I have two strings:
StringA: ['K', 'T', 'T', 'T', 'K', 'K', 'G', 'T', 'T', 'T', 'T', 'K', 'K']
StringB: ['T', 'K', 'G', 'G', 'K', 'T', 'T', 'K', 'G', 'G', 'K', 'K', 'T']
And I want to test for how many unique combinations of letters there are. The strings are ordered, so I only want to match StringA
position 1 with StringB
position 1, StringA
position 2 with StringB
position 2, etc. So the pairs in the strings above are (KT), (TK), (TG), (TG), (KK), (KT), (GT), (TK), (TG), (TG), (TK), (KK), (KT)
.
And there are 5 unique combinations: (KT), (TK), (TG), (GT), (KK)
I have used the following code to produce the strings from two .csv files.
import sys
import csv
pairlist = open(sys.argv[1], 'r')
snp_file = open(sys.argv[2], 'r')
pair = csv.reader(pairlist, delimiter=',')
snps = csv.reader(snp_file, delimiter=',')

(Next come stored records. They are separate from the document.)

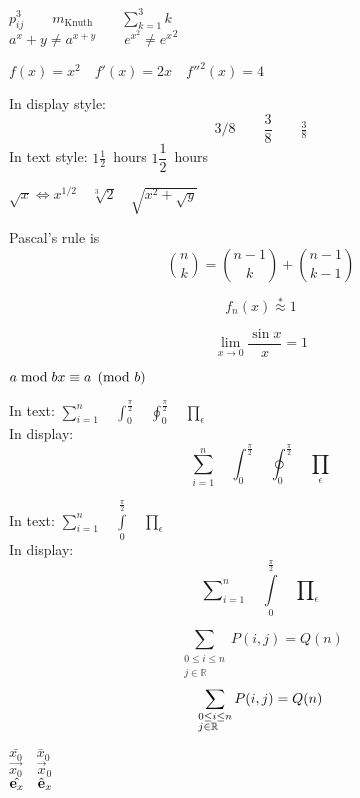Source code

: \documentclass[]{ctexart}
\begin{document}

	$p^3_{ij} \qquad
	m_\mathrm{Knuth}\qquad
	\sum_{k=1}^3 k $\\[5pt]
	$a^x+y \neq a^{x+y}\qquad
	e^{x^2} \neq {e^x}^2$

	$f(x) = x^2 \quad f'(x)
	= 2x \quad f''^{2}(x) = 4$

	In display style:
	\[
		3/8 \qquad \frac{3}{8}
		\qquad \tfrac{3}{8}
	\]
	In text style:
	$1\frac{1}{2}$~hours \qquad
	$1\dfrac{1}{2}$~hours

	$\sqrt{x} \Leftrightarrow x^{1/2}
	\quad \sqrt[3]{2}
	\quad \sqrt{x^{2} + \sqrt{y}}$

	Pascal's rule is
	\[
		\binom{n}{k} =\binom{n-1}{k}
		+ \binom{n-1}{k-1}
	\]

	\[
		f_n(x) \stackrel{*}{\approx} 1
	\]

	\[
		\lim_{x \rightarrow 0}
		\frac{\sin x}{x}=1
	\]


	$a\bmod b \\
	x\equiv a \pmod{b}$


	In text:
	$\sum_{i=1}^n \quad
	\int_0^{\frac{\pi}{2}} \quad
	\oint_0^{\frac{\pi}{2}} \quad
	\prod_\epsilon $ \\

	In display:
	\[\sum_{i=1}^n \quad
	\int_0^{\frac{\pi}{2}} \quad
	\oint_0^{\frac{\pi}{2}} \quad
	\prod_\epsilon \]

	In text:
	$\sum\limits_{i=1}^n \quad
	\int\limits_0^{\frac{\pi}{2}} \quad
	\prod\limits_\epsilon $ \\
	In display:
	\[\sum\nolimits_{i=1}^n \quad
	\int\limits_0^{\frac{\pi}{2}} \quad
	\prod\nolimits_\epsilon \]

	\[
		\sum_{\substack{0\le i\le n \\
		j\in \mathbb{R}}}
		P(i,j) = Q(n)
	\]
	\[
		\sum_{\begin{subarray}{l}
				  0\le i\le n \\
				  j\in \mathbb{R}
		\end{subarray}}
		P(i,j) = Q(n)
	\]

	$\bar{x_0} \quad \bar{x}_0$\\[5pt]
	$\vec{x_0} \quad \vec{x}_0$\\[5pt]
	$\hat{\mathbf{e}_x} \quad{\tiny}
	\hat{\mathbf{e}}_x$
\end{document}
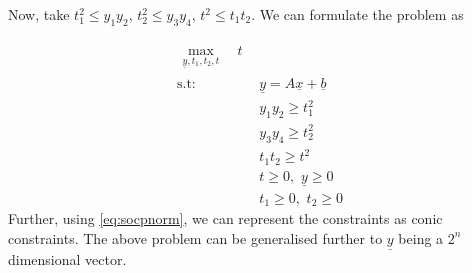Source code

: \documentclass{tufte-handout}
\theoremstyle{remark}
\renewcommand{\vec}[1]{\underline{#1}}
\newcommand\twospace{\,\,}
\begin{document}
Now, take $t_1^2 \leq y_1y_2$, $t_2^2 \leq y_3y_4$, $t^2\leq t_1t_2$. We can formulate the problem as

\begin{align}
    \begin{split}
        \max_{\vec{y},t_1,t_2,t}\, &\twospace t
    \end{split}\\ 
    \text{s.t:}
    \twospace & \vec{y} = A\vec{x}+\vec{b}\\
    & y_1y_2\geq t_1^2 \nonumber\\
    & y_3y_4\geq t_2^2 \nonumber\\    
    & t_1t_2\geq t^2 \nonumber\\       
    &t\geq 0, \twospace\vec{y}\geq 0 \nonumber\\
    &t_1\geq 0,\twospace t_2\geq 0\nonumber
\end{align}
Further, using \eqref{eq:socpnorm}, we can represent the constraints as conic constraints. The above problem can be generalised further to $\vec{y}$ being a $2^n$ dimensional vector.
\end{document}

output = open(sys.argv[1]+"_FGT_Result", 'w')
snp1 = []
snp2 = []
firstpair = pair.next()
locusa = firstpair[0]
locusb = firstpair[1]
f = snps
#search = snp.readlines()
for i, row in enumerate(f):
if locusa in row:
hita = row
#print hita
snp1.append(hita[2])
if locusb in row:
hitb = row
#print hitb
snp2.append(hitb[2])
print snp1
print snp2
pairlist.close()
snp_file.close()
output.close()
But I cannot figure out how to do the comparison. I have tried to convert the strings to sets, as I read in another thread, that this is required, but I am not sure why, and I cannot get it to work.